14th Speech in Noise Workshop, 12-13 January 2023, Split, Croatia 14th Speech in Noise Workshop, 12-13 January 2023, Split, Croatia

P26Session 2 (Friday 13 January 2023, 09:00-11:00)
Perceptual learning of modulation-filtered speech

James Webb, Ediz Sohoglu
University of Sussex, Brighton, UK

Listeners have a remarkable ability to adapt to degraded speech, a process known as perceptual learning. Previous work has demonstrated that learning generalises beyond the words heard during training (Hervais-Adelman et al., 2008, doi:10.1037/0096-1523.34.2.460). This might suggest that learning changes how listeners interpret acoustic features that are shared across words. However, precisely which acoustic representations are modified remain unknown.

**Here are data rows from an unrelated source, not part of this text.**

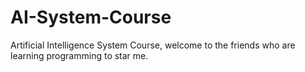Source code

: # AI-System-Course
Artificial Intelligence System Course, welcome to the friends who are learning programming to star me.
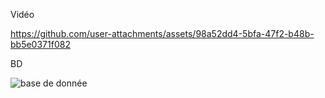 Vidéo



https://github.com/user-attachments/assets/98a52dd4-5bfa-47f2-b48b-bb5e0371f082

BD 

![base de donnée](https://github.com/user-attachments/assets/916a8aa1-8ef5-4b96-b6eb-e307b27f92b6)
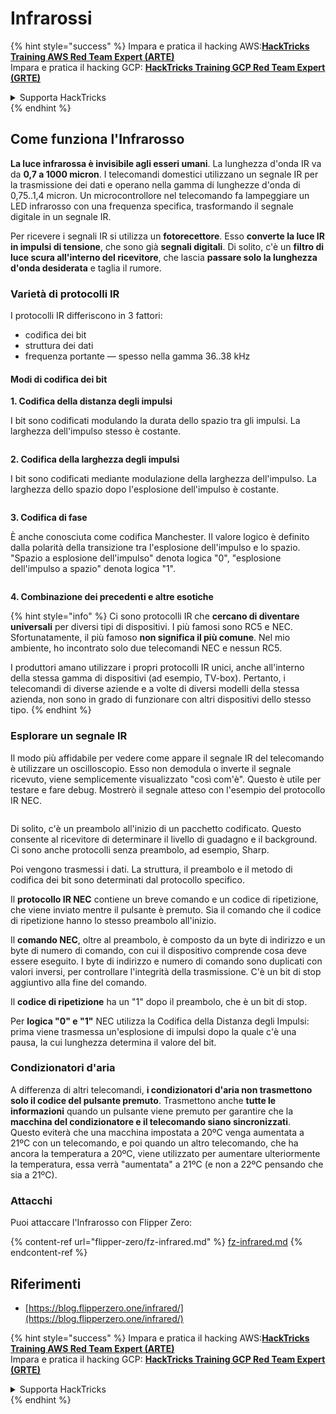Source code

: # Infrarossi

{% hint style="success" %}
Impara e pratica il hacking AWS:<img src="/.gitbook/assets/arte.png" alt="" data-size="line">[**HackTricks Training AWS Red Team Expert (ARTE)**](https://training.hacktricks.xyz/courses/arte)<img src="/.gitbook/assets/arte.png" alt="" data-size="line">\
Impara e pratica il hacking GCP: <img src="/.gitbook/assets/grte.png" alt="" data-size="line">[**HackTricks Training GCP Red Team Expert (GRTE)**<img src="/.gitbook/assets/grte.png" alt="" data-size="line">](https://training.hacktricks.xyz/courses/grte)

<details>

<summary>Supporta HackTricks</summary>

* Controlla i [**piani di abbonamento**](https://github.com/sponsors/carlospolop)!
* **Unisciti al** 💬 [**gruppo Discord**](https://discord.gg/hRep4RUj7f) o al [**gruppo telegram**](https://t.me/peass) o **seguici** su **Twitter** 🐦 [**@hacktricks\_live**](https://twitter.com/hacktricks\_live)**.**
* **Condividi trucchi di hacking inviando PR ai** [**HackTricks**](https://github.com/carlospolop/hacktricks) e [**HackTricks Cloud**](https://github.com/carlospolop/hacktricks-cloud) repos su github.

</details>
{% endhint %}

## Come funziona l'Infrarosso <a href="#how-the-infrared-port-works" id="how-the-infrared-port-works"></a>

**La luce infrarossa è invisibile agli esseri umani**. La lunghezza d'onda IR va da **0,7 a 1000 micron**. I telecomandi domestici utilizzano un segnale IR per la trasmissione dei dati e operano nella gamma di lunghezze d'onda di 0,75..1,4 micron. Un microcontrollore nel telecomando fa lampeggiare un LED infrarosso con una frequenza specifica, trasformando il segnale digitale in un segnale IR.

Per ricevere i segnali IR si utilizza un **fotorecettore**. Esso **converte la luce IR in impulsi di tensione**, che sono già **segnali digitali**. Di solito, c'è un **filtro di luce scura all'interno del ricevitore**, che lascia **passare solo la lunghezza d'onda desiderata** e taglia il rumore.

### Varietà di protocolli IR <a href="#variety-of-ir-protocols" id="variety-of-ir-protocols"></a>

I protocolli IR differiscono in 3 fattori:

* codifica dei bit
* struttura dei dati
* frequenza portante — spesso nella gamma 36..38 kHz

#### Modi di codifica dei bit <a href="#bit-encoding-ways" id="bit-encoding-ways"></a>

**1. Codifica della distanza degli impulsi**

I bit sono codificati modulando la durata dello spazio tra gli impulsi. La larghezza dell'impulso stesso è costante.

<figure><img src="../../.gitbook/assets/image (295).png" alt=""><figcaption></figcaption></figure>

**2. Codifica della larghezza degli impulsi**

I bit sono codificati mediante modulazione della larghezza dell'impulso. La larghezza dello spazio dopo l'esplosione dell'impulso è costante.

<figure><img src="../../.gitbook/assets/image (282).png" alt=""><figcaption></figcaption></figure>

**3. Codifica di fase**

È anche conosciuta come codifica Manchester. Il valore logico è definito dalla polarità della transizione tra l'esplosione dell'impulso e lo spazio. "Spazio a esplosione dell'impulso" denota logica "0", "esplosione dell'impulso a spazio" denota logica "1".

<figure><img src="../../.gitbook/assets/image (634).png" alt=""><figcaption></figcaption></figure>

**4. Combinazione dei precedenti e altre esotiche**

{% hint style="info" %}
Ci sono protocolli IR che **cercano di diventare universali** per diversi tipi di dispositivi. I più famosi sono RC5 e NEC. Sfortunatamente, il più famoso **non significa il più comune**. Nel mio ambiente, ho incontrato solo due telecomandi NEC e nessun RC5.

I produttori amano utilizzare i propri protocolli IR unici, anche all'interno della stessa gamma di dispositivi (ad esempio, TV-box). Pertanto, i telecomandi di diverse aziende e a volte di diversi modelli della stessa azienda, non sono in grado di funzionare con altri dispositivi dello stesso tipo.
{% endhint %}

### Esplorare un segnale IR

Il modo più affidabile per vedere come appare il segnale IR del telecomando è utilizzare un oscilloscopio. Esso non demodula o inverte il segnale ricevuto, viene semplicemente visualizzato "così com'è". Questo è utile per testare e fare debug. Mostrerò il segnale atteso con l'esempio del protocollo IR NEC.

<figure><img src="../../.gitbook/assets/image (235).png" alt=""><figcaption></figcaption></figure>

Di solito, c'è un preambolo all'inizio di un pacchetto codificato. Questo consente al ricevitore di determinare il livello di guadagno e il background. Ci sono anche protocolli senza preambolo, ad esempio, Sharp.

Poi vengono trasmessi i dati. La struttura, il preambolo e il metodo di codifica dei bit sono determinati dal protocollo specifico.

Il **protocollo IR NEC** contiene un breve comando e un codice di ripetizione, che viene inviato mentre il pulsante è premuto. Sia il comando che il codice di ripetizione hanno lo stesso preambolo all'inizio.

Il **comando NEC**, oltre al preambolo, è composto da un byte di indirizzo e un byte di numero di comando, con cui il dispositivo comprende cosa deve essere eseguito. I byte di indirizzo e numero di comando sono duplicati con valori inversi, per controllare l'integrità della trasmissione. C'è un bit di stop aggiuntivo alla fine del comando.

Il **codice di ripetizione** ha un "1" dopo il preambolo, che è un bit di stop.

Per **logica "0" e "1"** NEC utilizza la Codifica della Distanza degli Impulsi: prima viene trasmessa un'esplosione di impulsi dopo la quale c'è una pausa, la cui lunghezza determina il valore del bit.

### Condizionatori d'aria

A differenza di altri telecomandi, **i condizionatori d'aria non trasmettono solo il codice del pulsante premuto**. Trasmettono anche **tutte le informazioni** quando un pulsante viene premuto per garantire che la **macchina del condizionatore e il telecomando siano sincronizzati**.\
Questo eviterà che una macchina impostata a 20ºC venga aumentata a 21ºC con un telecomando, e poi quando un altro telecomando, che ha ancora la temperatura a 20ºC, viene utilizzato per aumentare ulteriormente la temperatura, essa verrà "aumentata" a 21ºC (e non a 22ºC pensando che sia a 21ºC).

### Attacchi

Puoi attaccare l'Infrarosso con Flipper Zero:

{% content-ref url="flipper-zero/fz-infrared.md" %}
[fz-infrared.md](flipper-zero/fz-infrared.md)
{% endcontent-ref %}

## Riferimenti

* [https://blog.flipperzero.one/infrared/](https://blog.flipperzero.one/infrared/)

{% hint style="success" %}
Impara e pratica il hacking AWS:<img src="/.gitbook/assets/arte.png" alt="" data-size="line">[**HackTricks Training AWS Red Team Expert (ARTE)**](https://training.hacktricks.xyz/courses/arte)<img src="/.gitbook/assets/arte.png" alt="" data-size="line">\
Impara e pratica il hacking GCP: <img src="/.gitbook/assets/grte.png" alt="" data-size="line">[**HackTricks Training GCP Red Team Expert (GRTE)**<img src="/.gitbook/assets/grte.png" alt="" data-size="line">](https://training.hacktricks.xyz/courses/grte)

<details>

<summary>Supporta HackTricks</summary>

* Controlla i [**piani di abbonamento**](https://github.com/sponsors/carlospolop)!
* **Unisciti al** 💬 [**gruppo Discord**](https://discord.gg/hRep4RUj7f) o al [**gruppo telegram**](https://t.me/peass) o **seguici** su **Twitter** 🐦 [**@hacktricks\_live**](https://twitter.com/hacktricks\_live)**.**
* **Condividi trucchi di hacking inviando PR ai** [**HackTricks**](https://github.com/carlospolop/hacktricks) e [**HackTricks Cloud**](https://github.com/carlospolop/hacktricks-cloud) repos su github.

</details>
{% endhint %}
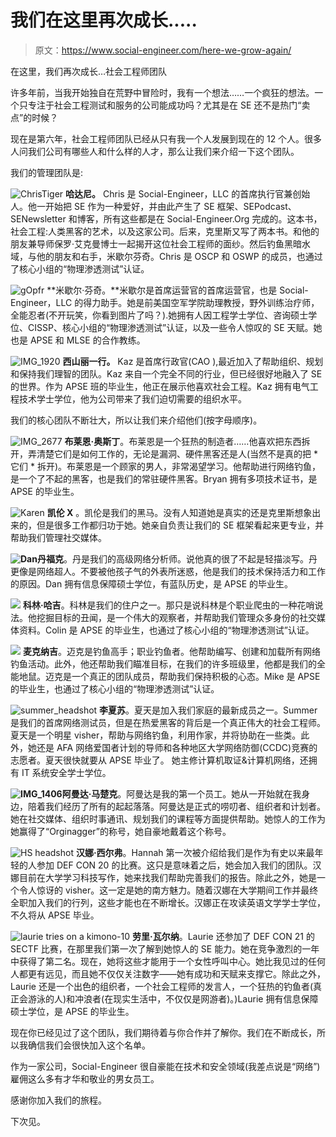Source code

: # 我们在这里再次成长.....

> 原文：<https://www.social-engineer.com/here-we-grow-again/>

在这里，我们再次成长…社会工程师团队

许多年前，当我开始独自在荒野中冒险时，我有一个想法……一个疯狂的想法。一个只专注于社会工程测试和服务的公司能成功吗？尤其是在 SE 还不是热门“卖点”的时候？

现在是第六年，社会工程师团队已经从只有我一个人发展到现在的 12 个人。很多人问我们公司有哪些人和什么样的人才，那么让我们来介绍一下这个团队。

我们的管理团队是:

![ChrisTiger](img/570a1b2c0f2802b4e668e167b12b88ca.png) **哈达尼。** Chris 是 Social-Engineer，LLC 的首席执行官兼创始人。他一开始把 SE 作为一种爱好，并由此产生了 SE 框架、SEPodcast、SENewsletter 和博客，所有这些都是在 Social-Engineer.Org 完成的。这本书，社会工程:人类黑客的艺术，以及这家公司。后来，克里斯又写了两本书。和他的朋友兼导师保罗·艾克曼博士一起揭开这位社会工程师的面纱。然后钓鱼黑暗水域，与他的朋友和右手，米歇尔芬奇。Chris 是 OSCP 和 OSWP 的成员，也通过了核心小组的“物理渗透测试”认证。 

![gOpfr](img/3ba9e5b0ecde171928095194f7a8e38c.png) **米歇尔·芬奇。**米歇尔是首席运营官的首席运营官，也是 Social-Engineer，LLC 的得力助手。她是前美国空军学院助理教授，野外训练治疗师，全能忍者(不开玩笑，你看到图片了吗？).她拥有人因工程学士学位、咨询硕士学位、CISSP、核心小组的“物理渗透测试”认证，以及一些令人惊叹的 SE 天赋。她也是 APSE 和 MLSE 的合作教练。

![IMG_1920](img/41556d2652f23ec41b34a711034273f0.png) **西山丽一行。** Kaz 是首席行政官(CAO ),最近加入了帮助组织、规划和保持我们理智的团队。Kaz 来自一个完全不同的行业，但已经很好地融入了 SE 的世界。作为 APSE 班的毕业生，他正在展示他喜欢社会工程。Kaz 拥有电气工程技术学士学位，他为公司带来了我们迫切需要的组织水平。

我们的核心团队不断壮大，所以让我们来介绍他们(按字母顺序)。

![IMG_2677](img/02df216eba6b918ddfe1e5594053e027.png) **布莱恩·奥斯丁**。布莱恩是一个狂热的制造者……他喜欢把东西拆开，弄清楚它们是如何工作的，无论是漏洞、硬件黑客还是人(当然不是真的把 * 它们 * 拆开)。布莱恩是一个顾家的男人，非常渴望学习。他帮助进行网络钓鱼，是一个了不起的黑客，也是我们的常驻硬件黑客。Bryan 拥有多项技术证书，是 APSE 的毕业生。

![Karen](img/024ec0d0481f373202d21929d7c9530b.png) **凯伦 X** 。凯伦是我们的黑马。没有人知道她是真实的还是克里斯想象出来的，但是很多工作都归功于她。她亲自负责让我们的 SE 框架看起来更专业，并帮助我们管理社交媒体。

**![Dan](img/5f7df64621ed57655e76e9514be4e503.png)丹福克**。丹是我们的高级网络分析师。说他真的很了不起是轻描淡写。丹更像是网络超人。不要被他孩子气的外表所迷惑，他是我们的技术保持活力和工作的原因。Dan 拥有信息保障硕士学位，有蓝队历史，是 APSE 的毕业生。

![](img/2803079234633eaa93c8d0e406aafee7.png) **科林·哈吉**。科林是我们的住户之一。那只是说科林是个职业爬虫的一种花哨说法。他挖掘目标的丑闻，是一个伟大的观察者，并帮助我们管理众多身份的社交媒体资料。Colin 是 APSE 的毕业生，也通过了核心小组的“物理渗透测试”认证。

![](img/c84b868fbdaeb5d535421050838d94c4.png) **麦克纳吉**。迈克是钓鱼高手；职业钓鱼者。他帮助编写、创建和加载所有网络钓鱼活动。此外，他还帮助我们瞄准目标，在我们的许多班级里，他都是我们的全能地鼠。迈克是一个真正的团队成员，帮助我们保持积极的心态。Mike 是 APSE 的毕业生，也通过了核心小组的“物理渗透测试”认证。

![summer_headshot](img/8bba07fbafdb1574ded1fd28d17f85b4.png) **李夏苏**。夏天是加入我们家庭的最新成员之一。Summer 是我们的首席网络测试员，但是在热爱黑客的背后是一个真正伟大的社会工程师。夏天是一个明星 visher，帮助与网络钓鱼，利用作家，并将协助在一些类。此外，她还是 AFA 网络爱国者计划的导师和各种地区大学网络防御(CCDC)竞赛的志愿者。夏天很快就要从 APSE 毕业了。 她主修计算机取证&计算机网络，还拥有 IT 系统安全学士学位。

**![IMG_1406](img/1dc8e8c0ce93d48d5a2a1e3b6dcabe08.png)阿曼达·马楚克**。阿曼达是我的第一个员工。她从一开始就在我身边，陪着我们经历了所有的起起落落。阿曼达是正式的唠叨者、组织者和计划者。她在社交媒体、组织时事通讯、规划我们的课程等方面提供帮助。她惊人的工作为她赢得了“Orginagger”的称号，她自豪地戴着这个称号。

![HS headshot](img/c631d9f2db8cf38562b26c79f2f1ff2d.png) **汉娜·西尔弗**。Hannah 第一次被介绍给我们是作为有史以来最年轻的人参加 DEF CON 20 的比赛。这只是意味着之后，她会加入我们的团队。汉娜目前在大学学习科技写作，她来找我们帮助完善我们的报告。除此之外，她是一个令人惊讶的 visher。这一定是她的南方魅力。随着汉娜在大学期间工作并最终全职加入我们的行列，这些才能也在不断增长。汉娜正在攻读英语文学学士学位，不久将从 APSE 毕业。

![laurie tries on a kimono-10](img/5588850ffa7fc0dd5a1bf74747b0ab59.png) **劳里·瓦尔纳**。Laurie 还参加了 DEF CON 21 的 SECTF 比赛，在那里我们第一次了解到她惊人的 SE 能力。她在竞争激烈的一年中获得了第二名。现在，她将这些才能用于一个女性呼叫中心。她比我见过的任何人都更有远见，而且她不仅仅关注数字——她有成功和天赋来支撑它。除此之外，Laurie 还是一个出色的组织者，一个社会工程师的发言人，一个狂热的钓鱼者(真正会游泳的人)和冲浪者(在现实生活中，不仅仅是网游者)。)Laurie 拥有信息保障硕士学位，是 APSE 的毕业生。

现在你已经见过了这个团队，我们期待着与你合作并了解你。我们在不断成长，所以我确信我们会很快加入这个名单。

作为一家公司，Social-Engineer 很自豪能在技术和安全领域(我差点说是“网络”)雇佣这么多有才华和敬业的男女员工。

感谢你加入我们的旅程。

下次见。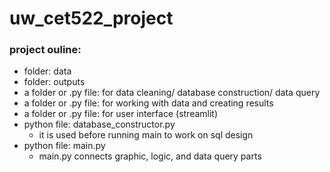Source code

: # uw_cet522_project

### project ouline:
- folder: data
- folder: outputs
- a folder or .py file: for data cleaning/ database construction/ data query
- a folder or .py file: for working with data and creating results
- a folder or .py file: for user interface (streamlit)
- python file: database_constructor.py
  - it is used before running main to work on sql design
- python file: main.py
  - main.py connects graphic, logic, and data query parts
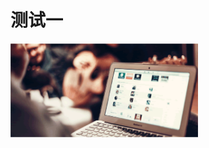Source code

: # 测试一
<a href="https://mrlu126.github.io/MyFirstTest/"><img width="300" height="150" alt="" src="https://github.com/MRlu126/MyFirstTest/blob/master/img/task.gif"/></a>
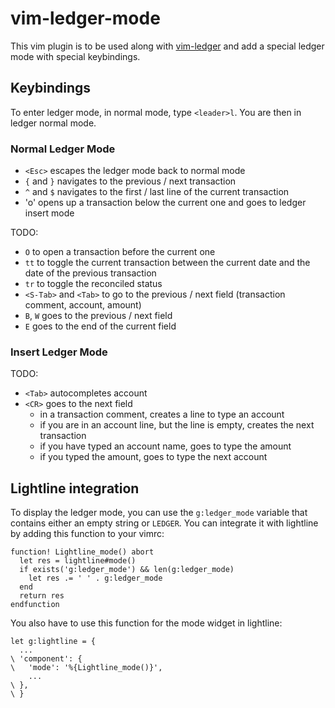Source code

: vim-ledger-mode
===============

This vim plugin is to be used along with
[vim-ledger](http://github.com/ledger/vim-ledger) and add a special ledger mode
with special keybindings.

Keybindings
-----------

To enter ledger mode, in normal mode, type `<leader>l`. You are then in ledger
normal mode.

### Normal Ledger Mode ###

- `<Esc>` escapes the ledger mode back to normal mode
- `{` and `}` navigates to the previous / next transaction
- `^` and `$` navigates to the first / last line of the current transaction
- 'o' opens up a transaction below the current one and goes to ledger insert
  mode

TODO:

- `O` to open a transaction before the current one
- `tt` to toggle the current transaction between the current date and the date of
  the previous transaction
- `tr` to toggle the reconciled status
- `<S-Tab>` and `<Tab>` to go to the previous / next field (transaction comment,
  account, amount)
- `B`, `W` goes to the previous / next field
- `E` goes to the end of the current field

### Insert Ledger Mode ###

TODO:

- `<Tab>` autocompletes account
- `<CR>` goes to the next field
    - in a transaction comment, creates a line to type an account
    - if you are in an account line, but the line is empty, creates the next
      transaction
    - if you have typed an account name, goes to type the amount
    - if you typed the amount, goes to type the next account

Lightline integration
---------------------

To display the ledger mode, you can use the `g:ledger_mode` variable that
contains either an empty string or `LEDGER`. You can integrate it with lightline
by adding this function to your vimrc:

    function! Lightline_mode() abort
      let res = lightline#mode()
      if exists('g:ledger_mode') && len(g:ledger_mode)
        let res .= ' ' . g:ledger_mode
      end
      return res
    endfunction

You also have to use this function for the mode widget in lightline:

    let g:lightline = {
      ...
    \ 'component': {
    \   'mode': '%{Lightline_mode()}',
      	...
    \ },
    \ }
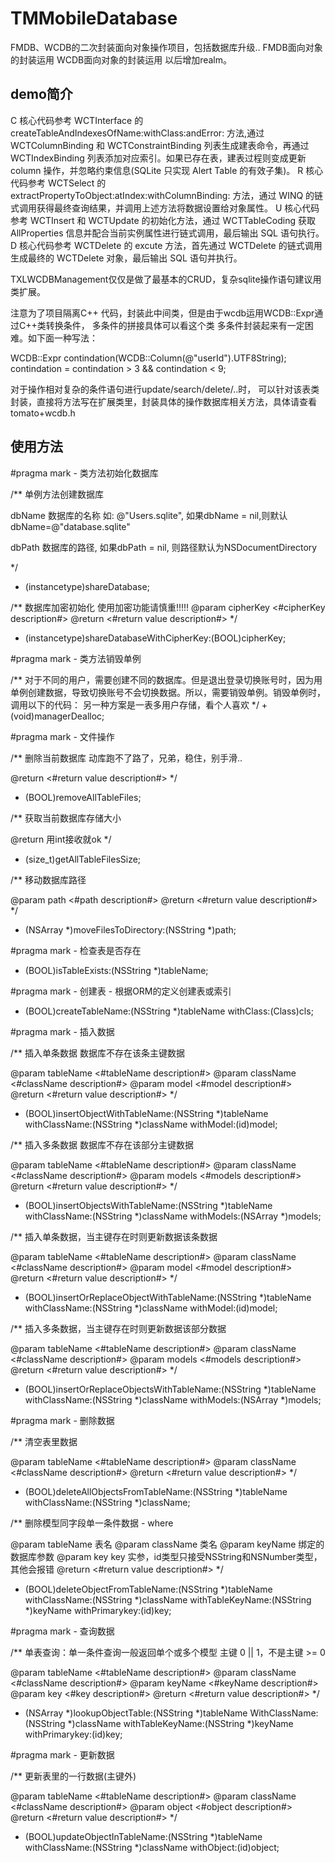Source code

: # TMMobileDatabase
FMDB、WCDB的二次封装面向对象操作项目，包括数据库升级..
FMDB面向对象的封装运用
WCDB面向对象的封装运用
以后增加realm。

## demo简介

 C 核心代码参考 WCTInterface 的 createTableAndIndexesOfName:withClass:andError: 方法,通过 WCTColumnBinding 和 WCTConstraintBinding 列表生成建表命令，再通过 WCTIndexBinding 列表添加对应索引。如果已存在表，建表过程则变成更新 column 操作，并忽略约束信息(SQLite 只实现 Alert Table 的有效子集)。
 R 核心代码参考 WCTSelect 的 extractPropertyToObject:atIndex:withColumnBinding: 方法，通过 WINQ 的链式调用获得最终查询结果，并调用上述方法将数据设置给对象属性。
 U 核心代码参考 WCTInsert 和 WCTUpdate 的初始化方法，通过 WCTTableCoding 获取 AllProperties 信息并配合当前实例属性进行链式调用，最后输出 SQL 语句执行。
 D 核心代码参考 WCTDelete 的 excute 方法，首先通过 WCTDelete 的链式调用生成最终的 WCTDelete 对象，最后输出 SQL 语句并执行。
 
 TXLWCDBManagement仅仅是做了最基本的CRUD，复杂sqlite操作语句建议用类扩展。
 
 注意为了项目隔离C++ 代码，封装此中间类，但是由于wcdb运用WCDB::Expr通过C++类转换条件， 多条件的拼接具体可以看这个类
 多条件封装起来有一定困难。如下面一种写法：

 WCDB::Expr contindation(WCDB::Column(@"userId").UTF8String);
 contindation = contindation > 3 && contindation < 9;
 
 对于操作相对复杂的条件语句进行update/search/delete/..时，
 可以针对该表类封装，直接将方法写在扩展类里，封装具体的操作数据库相关方法，具体请查看tomato+wcdb.h


## 使用方法

#pragma mark - 类方法初始化数据库

/**
 单例方法创建数据库
 
 dbName 数据库的名称 如: @"Users.sqlite", 如果dbName = nil,则默认dbName=@"database.sqlite"
 
 dbPath 数据库的路径, 如果dbPath = nil, 则路径默认为NSDocumentDirectory
 
 */
+ (instancetype)shareDatabase;


/**
 数据库加密初始化
 使用加密功能请慎重!!!!!
 @param cipherKey <#cipherKey description#>
 @return <#return value description#>
 */
+ (instancetype)shareDatabaseWithCipherKey:(BOOL)cipherKey;

#pragma mark - 类方法销毁单例

/**
 对于不同的用户，需要创建不同的数据库。但是退出登录切换账号时，因为用单例创建数据，导致切换账号不会切换数据。所以，需要销毁单例。销毁单例时，调用以下的代码：
 另一种方案是一表多用户存储，看个人喜欢
 */
+(void)managerDealloc;

#pragma mark - 文件操作

/**
 删除当前数据库
 动库跑不了路了，兄弟，稳住，别手滑..
 
 @return <#return value description#>
 */
- (BOOL)removeAllTableFiles;


/**
 获取当前数据库存储大小

 @return 用int接收就ok
 */
- (size_t)getAllTableFilesSize;


/**
 移动数据库路径

 @param path <#path description#>
 @return <#return value description#>
 */
- (NSArray *)moveFilesToDirectory:(NSString *)path;

#pragma mark - 检查表是否存在

- (BOOL)isTableExists:(NSString *)tableName;

#pragma mark - 创建表 - 根据ORM的定义创建表或索引

- (BOOL)createTableName:(NSString *)tableName withClass:(Class)cls;

#pragma mark - 插入数据

/**
 插入单条数据
 数据库不存在该条主键数据
 
 @param tableName <#tableName description#>
 @param className <#className description#>
 @param model <#model description#>
 @return <#return value description#>
 */
- (BOOL)insertObjectWithTableName:(NSString *)tableName withClassName:(NSString *)className withModel:(id)model;

/**
 插入多条数据
 数据库不存在该部分主键数据
 
 @param tableName <#tableName description#>
 @param className <#className description#>
 @param models <#models description#>
 @return <#return value description#>
 */
- (BOOL)insertObjectsWithTableName:(NSString *)tableName withClassName:(NSString *)className withModels:(NSArray *)models;


/**
 插入单条数据，当主键存在时则更新数据该条数据

 @param tableName <#tableName description#>
 @param className <#className description#>
 @param model <#model description#>
 @return <#return value description#>
 */
- (BOOL)insertOrReplaceObjectWithTableName:(NSString *)tableName withClassName:(NSString *)className withModel:(id)model;


/**
 插入多条数据，当主键存在时则更新数据该部分数据

 @param tableName <#tableName description#>
 @param className <#className description#>
 @param models <#models description#>
 @return <#return value description#>
 */
- (BOOL)insertOrReplaceObjectsWithTableName:(NSString *)tableName withClassName:(NSString *)className withModels:(NSArray *)models;

#pragma mark - 删除数据

/**
 清空表里数据

 @param tableName <#tableName description#>
 @param className <#className description#>
 @return <#return value description#>
 */
- (BOOL)deleteAllObjectsFromTableName:(NSString *)tableName withClassName:(NSString *)className;


/**
 删除模型同字段单一条件数据 - where
 
 @param tableName 表名
 @param className 类名
 @param keyName 绑定的数据库参数
 @param key key 实参，id类型只接受NSString和NSNumber类型，其他会报错
 @return <#return value description#>
 */
- (BOOL)deleteObjectFromTableName:(NSString *)tableName withClassName:(NSString *)className withTableKeyName:(NSString *)keyName withPrimarykey:(id)key;

#pragma mark - 查询数据

/**
 单表查询：单一条件查询一般返回单个或多个模型
 主键 0 || 1，不是主键 >= 0
 
 @param tableName <#tableName description#>
 @param className <#className description#>
 @param keyName <#keyName description#>
 @param key <#key description#>
 @return <#return value description#>
 */
- (NSArray *)lookupObjectTable:(NSString *)tableName WithClassName:(NSString *)className withTableKeyName:(NSString *)keyName withPrimarykey:(id)key;

#pragma mark - 更新数据

/**
 更新表里的一行数据(主键外)

 @param tableName <#tableName description#>
 @param className <#className description#>
 @param object <#object description#>
 @return <#return value description#>
 */
- (BOOL)updateObjectInTableName:(NSString *)tableName withClassName:(NSString *)className withObject:(id)object;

Accumulating evidence suggests that the auditory cortex is highly tuned to spectral and temporal modulations in speech (Chi et al., 2005, doi:10.1121/1.1945807; Elliott and Theunissen, 2009, doi:10.1371/journal.pcbi.1000302). In the present study we capitalised on this finding to delineate the perceptual representations that are changed by learning. Across two experiments (conducted online; N=150), listeners were trained and tested with speech filtered to contain non-overlapping modulations. While listeners’ comprehension accuracy improved two-fold for trained speech, learning failed to generalise to speech differing in modulation content. Such specificity of learning is consistent with the hypothesis that perceptual learning of degraded speech occurs at a level of processing in which representations are acoustic-based (Hervais-Adelman et al., 2011, doi:10.1037/a0020772). It additionally suggests that these acoustic representations are primarily organised in terms of spectral and temporal modulations.